ME Smart Lighting & Energy 2021

31 March 2021 - 1 April 2021
Le Méridien Dubai Hotel & Conference Centre
Dubai, UAE


Light fixtures get star rating for safety and efficiency in UAE

Posted On November 11, 2013

By Samihah Zaman, Staff Reporter

Image Credit: Gulf News Archives
The Middle East Smart Lighting and Energy Summit in Abu Dhabi (shown at night)
discussed advances and trends in the sector.

Abu Dhabi: A set of star ratings will soon rank light fixtures based on their efficiency, durability, safety and other features that are important to consumers, a senior government official said in the capital on Sunday.

The ratings, ranging from one star for least efficient to five stars for most efficient, are part of the Emirates Standards and Metrology Authority’s (Esma) new lighting regulations and they apply mainly to residential lighting products. They are expected to be implemented from the third quarter of 2014 all over the UAE, announced Mohammad Al Mulla, director of metrology at the Esma.

“The regulations are intended to ensure that residential-use lighting products that are available in the UAE market are all registered with the Esma, and are monitored continuously for compliance with a set of standards, including electrical safety, energy efficiency, durability and hazardous chemical content,” Al Mulla said.
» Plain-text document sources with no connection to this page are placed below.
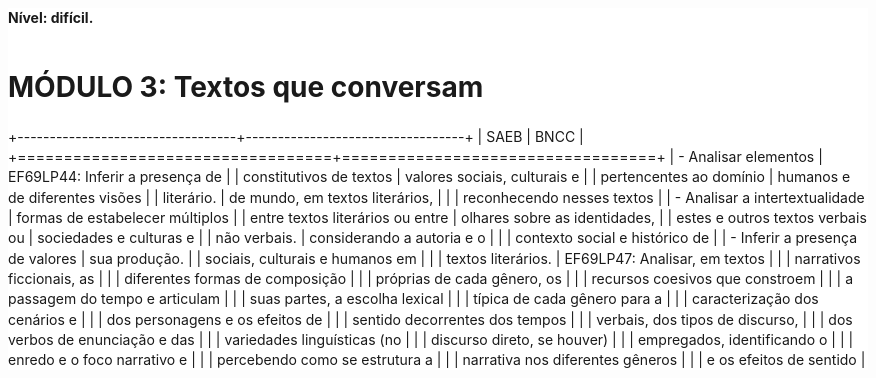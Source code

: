 **Nível: difícil.**

# MÓDULO 3: Textos que conversam

+----------------------------------+----------------------------------+
| SAEB                             | BNCC                             |
+==================================+==================================+
| \- Analisar elementos            | EF69LP44: Inferir a presença de  |
| constitutivos de textos          | valores sociais, culturais e     |
| pertencentes ao domínio          | humanos e de diferentes visões   |
| literário.                       | de mundo, em textos literários,  |
|                                  | reconhecendo nesses textos       |
| \- Analisar a intertextualidade  | formas de estabelecer múltiplos  |
| entre textos literários ou entre | olhares sobre as identidades,    |
| estes e outros textos verbais ou | sociedades e culturas e          |
| não verbais.                     | considerando a autoria e o       |
|                                  | contexto social e histórico de   |
| \- Inferir a presença de valores | sua produção.                    |
| sociais, culturais e humanos em  |                                  |
| textos literários.               | EF69LP47: Analisar, em textos    |
|                                  | narrativos ficcionais, as        |
|                                  | diferentes formas de composição  |
|                                  | próprias de cada gênero, os      |
|                                  | recursos coesivos que constroem  |
|                                  | a passagem do tempo e articulam  |
|                                  | suas partes, a escolha lexical   |
|                                  | típica de cada gênero para a     |
|                                  | caracterização dos cenários e    |
|                                  | dos personagens e os efeitos de  |
|                                  | sentido decorrentes dos tempos   |
|                                  | verbais, dos tipos de discurso,  |
|                                  | dos verbos de enunciação e das   |
|                                  | variedades linguísticas (no      |
|                                  | discurso direto, se houver)      |
|                                  | empregados, identificando o      |
|                                  | enredo e o foco narrativo e      |
|                                  | percebendo como se estrutura a   |
|                                  | narrativa nos diferentes gêneros |
|                                  | e os efeitos de sentido          |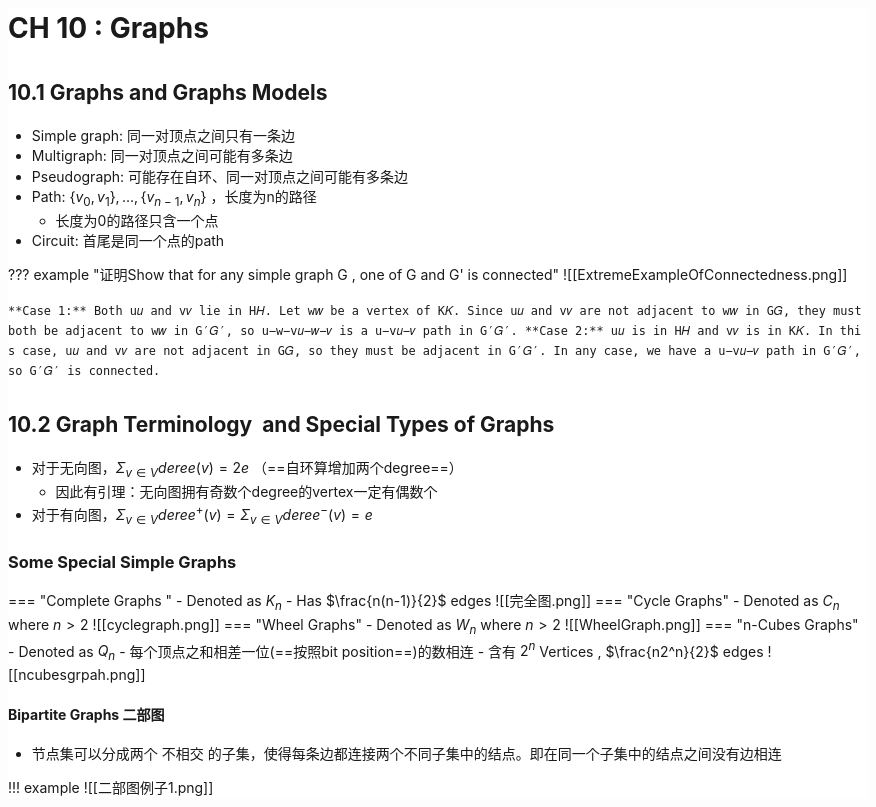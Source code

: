 # CH 10 : Graphs

## 10.1 Graphs and Graphs Models

- Simple graph: 同一对顶点之间只有一条边
- Multigraph: 同一对顶点之间可能有多条边
- Pseudograph: 可能存在自环、同一对顶点之间可能有多条边
- Path: $\{v_0 ,v_1\},...,\{v_{n-1} ,v_{n}\}$ ，长度为n的路径
	- 长度为0的路径只含一个点
- Circuit: 首尾是同一个点的path


??? example "证明Show that for any simple graph G , one of G and G' is connected"
	![[ExtremeExampleOfConnectedness.png]]
	
	**Case 1:** Both u𝑢 and v𝑣 lie in H𝐻. Let w𝑤 be a vertex of K𝐾. Since u𝑢 and v𝑣 are not adjacent to w𝑤 in G𝐺, they must both be adjacent to w𝑤 in G′𝐺′, so u−w−v𝑢−𝑤−𝑣 is a u−v𝑢−𝑣 path in G′𝐺′. **Case 2:** u𝑢 is in H𝐻 and v𝑣 is in K𝐾. In this case, u𝑢 and v𝑣 are not adjacent in G𝐺, so they must be adjacent in G′𝐺′. In any case, we have a u−v𝑢−𝑣 path in G′𝐺′, so G′𝐺′ is connected.

## 10.2 Graph Terminology  and Special Types of Graphs

- 对于无向图，$\Sigma _{v\in V} deree(v)=2e$  （==自环算增加两个degree==）
	- 因此有引理：无向图拥有奇数个degree的vertex一定有偶数个
- 对于有向图，$\Sigma _{v\in V} deree^+(v) = \Sigma _{v\in V} deree^-(v) =e$

### Some Special Simple Graphs

=== "Complete Graphs "
	- Denoted as $K_n$
	- Has $\frac{n(n-1)}{2}$ edges
	![[完全图.png]]
=== "Cycle Graphs"
	- Denoted as $C_n$ where $n\gt 2$
	![[cyclegraph.png]]
=== "Wheel Graphs"
	- Denoted as $W_n$ where $n\gt 2$
	![[WheelGraph.png]]
=== "n-Cubes Graphs"
	- Denoted as $Q_n$
	- 每个顶点之和相差一位(==按照bit position==)的数相连
	- 含有 $2^n$ Vertices , $\frac{n2^n}{2}$ edges
	![[ncubesgrpah.png]]

#### Bipartite Graphs 二部图

- 节点集可以分成两个 不相交 的子集，使得每条边都连接两个不同子集中的结点。即在同一个子集中的结点之间没有边相连

!!! example 
	![[二部图例子1.png]]
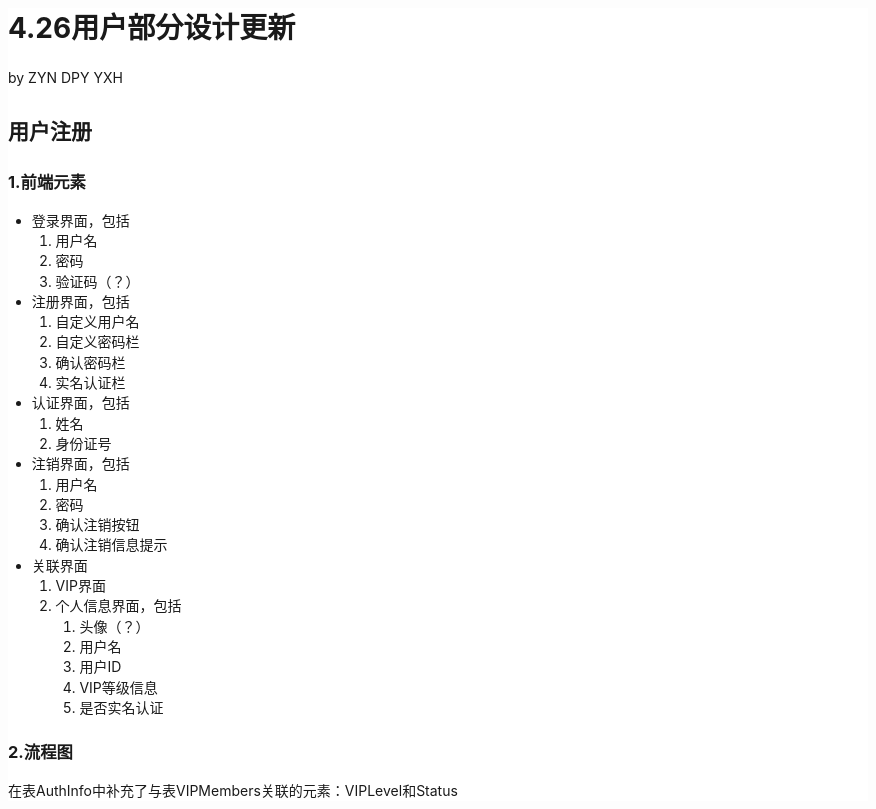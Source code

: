 # 4.26用户部分设计更新

by ZYN DPY YXH

## 用户注册

### 1.前端元素

* 登录界面，包括
  1. 用户名
  2. 密码
  3. 验证码（？）
* 注册界面，包括
  1. 自定义用户名
  2. 自定义密码栏
  3. 确认密码栏
  4. 实名认证栏
* 认证界面，包括
  1. 姓名
  2. 身份证号
* 注销界面，包括
  1. 用户名
  2. 密码
  3. 确认注销按钮
  4. 确认注销信息提示
* 关联界面
  1. VIP界面
  2. 个人信息界面，包括
     1. 头像（？）
     2. 用户名
     3. 用户ID
     4. VIP等级信息
     5. 是否实名认证

### 2.流程图

在表AuthInfo中补充了与表VIPMembers关联的元素：VIPLevel和Status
“Even by conservative estimates, replacing the energy-inefficient fixtures in use today with ones that meet our standards will help save the economy Dh668 million each year. Of this, about Dh400 million of the savings will be reaped by customers, who will pay less in terms of electricity bills and money used to replace fixtures,” he told Gulf News.

Al Mulla was speaking at the Middle East Smart Lighting and Energy Summit, which saw lighting industry experts and government officials meet to discuss advances and trends in the sector.

According to details revealed at the conference, 20 per cent of all electricity consumed worldwide is used for lighting purposes. Reducing this energy use is often highlighted as the most effective way to reduce the carbon footprint.

As Gulf News reported earlier, more than 85 million bulbs are used in UAE residential units alone. The Esma regulation will phase out many energy-inefficient home fixtures in use, most notably incandescent lights.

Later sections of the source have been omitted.